Items from a dataset:
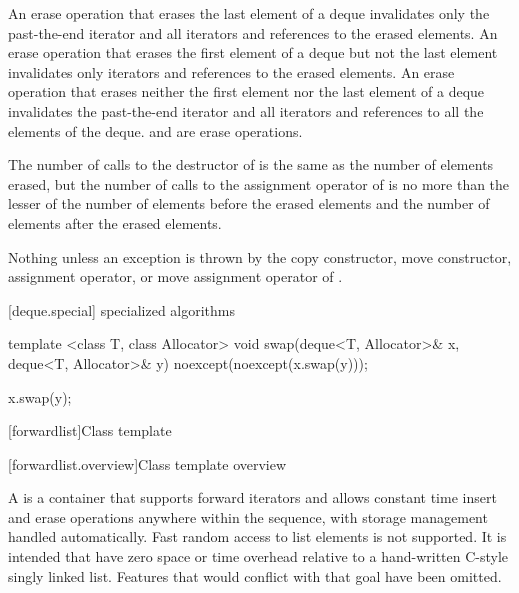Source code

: \begin{itemdescr}
\pnum
\effects
An erase operation that erases the last element of a deque invalidates only the past-the-end iterator
and all iterators and references to the erased elements. An erase operation that erases the first
element of a deque but not the last element invalidates only iterators
and references to the erased elements. An erase operation
that erases neither the first element nor the last element of a deque invalidates the past-the-end
iterator and all iterators and references to all the elements of the deque.
\enternote {} and  are erase operations. \exitnote

\pnum
\complexity
The number of calls to the destructor of  is the same as the
number of elements erased, but the number of calls to the assignment operator of  is
no more than the lesser of the number of elements before the erased elements and the number of elements after the erased elements.

\pnum
\throws
Nothing unless an exception is thrown by the copy constructor, move constructor,
assignment operator, or move assignment operator of
.
\end{itemdescr}

[deque.special]{ specialized algorithms}

%
%
\begin{itemdecl}
template <class T, class Allocator>
  void swap(deque<T, Allocator>& x, deque<T, Allocator>& y)
    noexcept(noexcept(x.swap(y)));
\end{itemdecl}

\begin{itemdescr}
\pnum
\effects
\begin{codeblock}
x.swap(y);
\end{codeblock}
\end{itemdescr}

[forwardlist]{Class template }

[forwardlist.overview]{Class template  overview}

\pnum
A  is a container that supports forward iterators and allows
constant time insert and erase operations anywhere within the sequence, with storage
management handled automatically. Fast random access to list elements is not supported.
\enternote It is intended that  have zero space or time overhead
relative to a hand-written C-style singly linked list. Features that would conflict with
that goal have been omitted.\exitnote

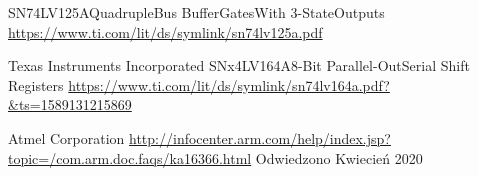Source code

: \begin{thebibliography}{99}
        SN74LV125AQuadrupleBus BufferGatesWith 3-StateOutputs
        \url{https://www.ti.com/lit/ds/symlink/sn74lv125a.pdf}

        Texas Instruments Incorporated
        SNx4LV164A8-Bit Parallel-OutSerial Shift Registers
        \url{https://www.ti.com/lit/ds/symlink/sn74lv164a.pdf?&ts=1589131215869}

        Atmel Corporation
        \url{http://infocenter.arm.com/help/index.jsp?topic=/com.arm.doc.faqs/ka16366.html}
        Odwiedzono Kwiecień 2020

\end{thebibliography}

\newpage
        
\begin{appendices}


\end{appendices}
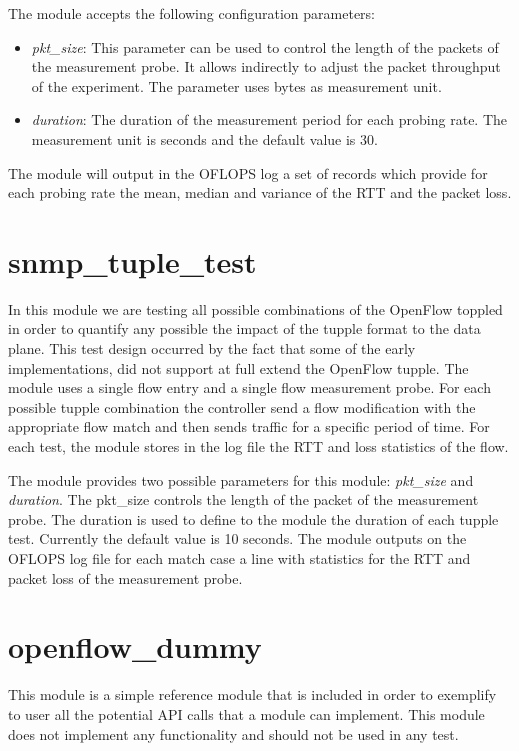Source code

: \documentclass{book}
\begin{document}
The module accepts the following configuration parameters:
\begin{itemize}
    \item \emph{pkt\_size}: This parameter can be used to control the length of the
        packets of the measurement probe. It allows indirectly to adjust the packet
        throughput of the experiment. The parameter uses bytes as measurement unit.
    \item \emph{duration}: The duration of the measurement period for each probing
        rate. The measurement unit is seconds and the default value is 30. 
\end{itemize}

The module will output in the OFLOPS log a set of records which provide for each
probing rate the mean, median and variance of the RTT and the packet loss. 

\section{snmp\_tuple\_test}

In this module we are testing all possible combinations of the OpenFlow toppled in
order to quantify any possible the impact of the tupple format to the data plane. This test
design occurred by the fact that some of the early implementations, did not
support at full extend the OpenFlow tupple. The module uses a single flow entry
and a single flow measurement probe. For each possible tupple combination the
controller send a flow modification with the appropriate flow match and then
sends traffic for a specific period of time. For each test, the module stores in the
log file the RTT and loss statistics of the flow. 

The module provides two possible parameters for this module: \emph{pkt\_size}
and \emph{duration}. The pkt\_size controls the length of the packet of the
measurement probe. The duration is used to define to the module the duration of
each tupple test. Currently the default value is 10 seconds. The module
outputs on the OFLOPS log file for each match case a line with statistics for
the RTT and packet loss of the measurement probe.  

\section{openflow\_dummy}

This module is a simple reference module that is included in order to exemplify
to user all the potential API calls that a module can implement. This module
does not implement any functionality and should not be used in any test.
\end{document}
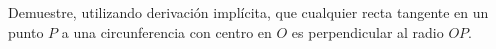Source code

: \item Demuestre, utilizando derivación implícita, que cualquier recta tangente en un punto $P$ a una circunferencia con centro en $O$ es perpendicular al radio $OP$.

THE PROBLEM:
Please repeat all of the entries above word for word, but drop any pictures.

TASK ANSWER:
Source code

: \begin{itemdescr}
\pnum
\effects
An erase operation that erases the last element of a deque invalidates only the past-the-end iterator
and all iterators and references to the erased elements. An erase operation that erases the first
element of a deque but not the last element invalidates only iterators
and references to the erased elements. An erase operation
that erases neither the first element nor the last element of a deque invalidates the past-the-end
iterator and all iterators and references to all the elements of the deque.
\enternote {} and  are erase operations. \exitnote

\pnum
\complexity
The number of calls to the destructor of  is the same as the
number of elements erased, but the number of calls to the assignment operator of  is
no more than the lesser of the number of elements before the erased elements and the number of elements after the erased elements.

\pnum
\throws
Nothing unless an exception is thrown by the copy constructor, move constructor,
assignment operator, or move assignment operator of
.
\end{itemdescr}

[deque.special]{ specialized algorithms}

%
%
\begin{itemdecl}
template <class T, class Allocator>
  void swap(deque<T, Allocator>& x, deque<T, Allocator>& y)
    noexcept(noexcept(x.swap(y)));
\end{itemdecl}

\begin{itemdescr}
\pnum
\effects
\begin{codeblock}
x.swap(y);
\end{codeblock}
\end{itemdescr}

[forwardlist]{Class template }

[forwardlist.overview]{Class template  overview}

\pnum
A  is a container that supports forward iterators and allows
constant time insert and erase operations anywhere within the sequence, with storage
management handled automatically. Fast random access to list elements is not supported.
\enternote It is intended that  have zero space or time overhead
relative to a hand-written C-style singly linked list. Features that would conflict with
that goal have been omitted.\exitnote

Source code

: \begin{thebibliography}{99}
        SN74LV125AQuadrupleBus BufferGatesWith 3-StateOutputs
        \url{https://www.ti.com/lit/ds/symlink/sn74lv125a.pdf}

        Texas Instruments Incorporated
        SNx4LV164A8-Bit Parallel-OutSerial Shift Registers
        \url{https://www.ti.com/lit/ds/symlink/sn74lv164a.pdf?&ts=1589131215869}

        Atmel Corporation
        \url{http://infocenter.arm.com/help/index.jsp?topic=/com.arm.doc.faqs/ka16366.html}
        Odwiedzono Kwiecień 2020

\end{thebibliography}

\newpage
        
\begin{appendices}


\end{appendices}
Source code

: \documentclass{book}
\begin{document}
The module accepts the following configuration parameters:
\begin{itemize}
    \item \emph{pkt\_size}: This parameter can be used to control the length of the
        packets of the measurement probe. It allows indirectly to adjust the packet
        throughput of the experiment. The parameter uses bytes as measurement unit.
    \item \emph{duration}: The duration of the measurement period for each probing
        rate. The measurement unit is seconds and the default value is 30. 
\end{itemize}

The module will output in the OFLOPS log a set of records which provide for each
probing rate the mean, median and variance of the RTT and the packet loss. 

\section{snmp\_tuple\_test}

In this module we are testing all possible combinations of the OpenFlow toppled in
order to quantify any possible the impact of the tupple format to the data plane. This test
design occurred by the fact that some of the early implementations, did not
support at full extend the OpenFlow tupple. The module uses a single flow entry
and a single flow measurement probe. For each possible tupple combination the
controller send a flow modification with the appropriate flow match and then
sends traffic for a specific period of time. For each test, the module stores in the
log file the RTT and loss statistics of the flow. 

The module provides two possible parameters for this module: \emph{pkt\_size}
and \emph{duration}. The pkt\_size controls the length of the packet of the
measurement probe. The duration is used to define to the module the duration of
each tupple test. Currently the default value is 10 seconds. The module
outputs on the OFLOPS log file for each match case a line with statistics for
the RTT and packet loss of the measurement probe.  

\section{openflow\_dummy}

This module is a simple reference module that is included in order to exemplify
to user all the potential API calls that a module can implement. This module
does not implement any functionality and should not be used in any test.
\end{document}
Source code

: \item Demuestre, utilizando derivación implícita, que cualquier recta tangente en un punto $P$ a una circunferencia con centro en $O$ es perpendicular al radio $OP$.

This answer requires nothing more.